HDP, bugün İstanbul’da toplanan Dünya İnsani Zirvesi’ne katılan BM Genel Sekreteri Ban Ki Moon’a Türkiye’de yaşanan ‘hak ihlalleri’nin anlatıldığı bir mektup gönderdi.
‘Erdoğan’ın otoriter idaresi altında yaşanan siyasi ve insani kriz’
Mektupta, Türkiye’nin zirveye ev sahipliği yapmasının Türkiye’de yaşanan hak ihlallerinin üzerinin örtülmesine neden olması ihtimalinden duyulan endişe şu sözlerle ifade edildi: “Böylesi kritik bir zirveye ev sahipliği yapmanın, Erdoğan rejiminin, ulusal ya da uluslararası hukuk önünde hiçbir hesap verebilirlik gözetmeden işlemekte olduğu hak ihlalleri ve insani suçların üzerini örtmeye vesile olma ihtimalinden ciddi bir endişe duymaktayız. Bu çekincemizle, ülkemizde Erdoğan’ın otoriter idaresi altında yaşanan siyasi ve insani krizin boyutlarını sizlerle paylaşmayı sorumluluğumuz olarak görüyoruz.”
‘Kürt vatandaşlar ve Suriyeli mülteciler güvencesiz yaşıyor’
Ban’ın zirveye yönelik hazırladığı raporda, ‘küresel düzene karşı güvenin restore edilmesi’ ve ‘çatışma ortamlarında kronik ihtiyaç ve sürekli korku içinde arkada bırakılan milyonlara hak ettikleri ve bekledikleri dayanışmayı göstermek’ ifadelerini vurguladığı hatırlatılan mektupta “Şu an Türkiye’de milyonlarca Kürt vatandaş ve bir milyonun üzerinde Suriyeli mülteci tam da tarif ettiğiniz bu koşullar altında herhangi bir güvenceden yoksun olarak yaşıyorlar” dendi.

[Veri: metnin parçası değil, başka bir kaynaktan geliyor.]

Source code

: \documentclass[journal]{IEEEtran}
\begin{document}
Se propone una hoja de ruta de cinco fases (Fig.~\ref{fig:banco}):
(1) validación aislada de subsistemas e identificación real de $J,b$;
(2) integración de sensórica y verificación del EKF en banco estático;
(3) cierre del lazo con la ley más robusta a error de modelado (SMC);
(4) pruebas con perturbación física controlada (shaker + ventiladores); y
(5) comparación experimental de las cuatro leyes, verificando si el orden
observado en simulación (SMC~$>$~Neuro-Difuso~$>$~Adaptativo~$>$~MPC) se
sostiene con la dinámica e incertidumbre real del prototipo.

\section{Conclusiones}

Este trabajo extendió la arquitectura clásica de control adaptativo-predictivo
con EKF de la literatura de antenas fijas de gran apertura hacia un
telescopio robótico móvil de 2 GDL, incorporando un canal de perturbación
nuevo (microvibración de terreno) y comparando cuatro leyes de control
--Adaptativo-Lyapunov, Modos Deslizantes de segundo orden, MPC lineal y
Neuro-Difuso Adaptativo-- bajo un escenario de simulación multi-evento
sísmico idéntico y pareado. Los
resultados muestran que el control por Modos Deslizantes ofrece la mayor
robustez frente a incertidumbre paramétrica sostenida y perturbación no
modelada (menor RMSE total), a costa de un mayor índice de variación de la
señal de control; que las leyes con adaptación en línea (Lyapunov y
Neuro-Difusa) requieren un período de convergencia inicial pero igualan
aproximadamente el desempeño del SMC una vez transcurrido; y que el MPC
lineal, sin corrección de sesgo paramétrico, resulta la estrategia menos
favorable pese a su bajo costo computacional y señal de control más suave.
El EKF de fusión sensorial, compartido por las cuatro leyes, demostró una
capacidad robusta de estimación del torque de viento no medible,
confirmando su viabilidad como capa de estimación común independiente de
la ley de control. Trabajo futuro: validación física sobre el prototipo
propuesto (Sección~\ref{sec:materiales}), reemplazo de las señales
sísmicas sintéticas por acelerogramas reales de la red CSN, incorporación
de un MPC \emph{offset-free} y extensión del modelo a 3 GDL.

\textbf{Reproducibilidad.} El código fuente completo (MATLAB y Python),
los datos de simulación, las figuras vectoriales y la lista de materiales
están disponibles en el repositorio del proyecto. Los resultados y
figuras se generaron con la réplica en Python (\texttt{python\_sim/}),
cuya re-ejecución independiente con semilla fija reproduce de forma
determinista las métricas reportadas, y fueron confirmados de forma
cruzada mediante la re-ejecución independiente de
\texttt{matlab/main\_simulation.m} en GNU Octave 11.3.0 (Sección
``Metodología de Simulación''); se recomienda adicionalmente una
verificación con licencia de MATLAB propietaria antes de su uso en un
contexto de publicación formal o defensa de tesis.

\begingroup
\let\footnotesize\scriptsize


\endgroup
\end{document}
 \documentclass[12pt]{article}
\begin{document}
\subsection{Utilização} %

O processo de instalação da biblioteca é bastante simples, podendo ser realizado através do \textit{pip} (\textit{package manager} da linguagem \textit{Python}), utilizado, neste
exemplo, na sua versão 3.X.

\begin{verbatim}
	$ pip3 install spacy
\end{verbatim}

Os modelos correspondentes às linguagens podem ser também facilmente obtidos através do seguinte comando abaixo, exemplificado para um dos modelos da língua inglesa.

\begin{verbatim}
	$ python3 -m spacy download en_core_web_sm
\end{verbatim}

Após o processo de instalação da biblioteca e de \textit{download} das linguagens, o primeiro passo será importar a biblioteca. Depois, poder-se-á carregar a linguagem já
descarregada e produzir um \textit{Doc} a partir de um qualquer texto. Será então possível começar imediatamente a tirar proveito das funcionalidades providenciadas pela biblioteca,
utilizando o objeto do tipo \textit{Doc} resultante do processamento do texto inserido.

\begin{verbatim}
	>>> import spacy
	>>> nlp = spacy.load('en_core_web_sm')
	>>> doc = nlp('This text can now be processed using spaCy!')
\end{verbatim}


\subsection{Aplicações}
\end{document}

‘Kilis’te yaşayanlar AKP’den insanı yardım alan grupların saldırısında ölüyor’
Mektuba şöyle devam edildi:
“Türkiye’de her gün sivil Kürtler ve Suriyeli sığınmacılar öldürülüyor. Suriye sınırındaki Kilis kasabasında yaşayan vatandaşlar, AKP’den ‘insani yardım’ alan silahlı cihadist grupların roket saldırılarında öldürülüyorlar.
HDP olarak, Türkiye’de yürüttüğümüz demokrasi, adalet ve barış mücadelesinde bizlere ilham veren en temel ilke, kendi evimizde evrensel insan hakları ve insanlık onuruna yaraşır yaşam ve varoluş olanaklarını geliştirmektir.
Bu ülkenin, temsilcisi olduğumuz halklarının içinde yaşadığı son derece gerçek insanı krizlere karşı tavır almamanız durumunda, yukarıda ayrıntılandırdığımız koşullar altında yaşayanlar, küresel insani gündemin, bir kez daha, jeopolitik ve iktisadi hesaplara feda edildiğine şahitlik etmiş olacaklar; ki bu, insanı rejime yönelik güvensizliklerini, hayal kırıklıklarını, ve bir başına bırakılmışlık hislerini derinleştirecektir.”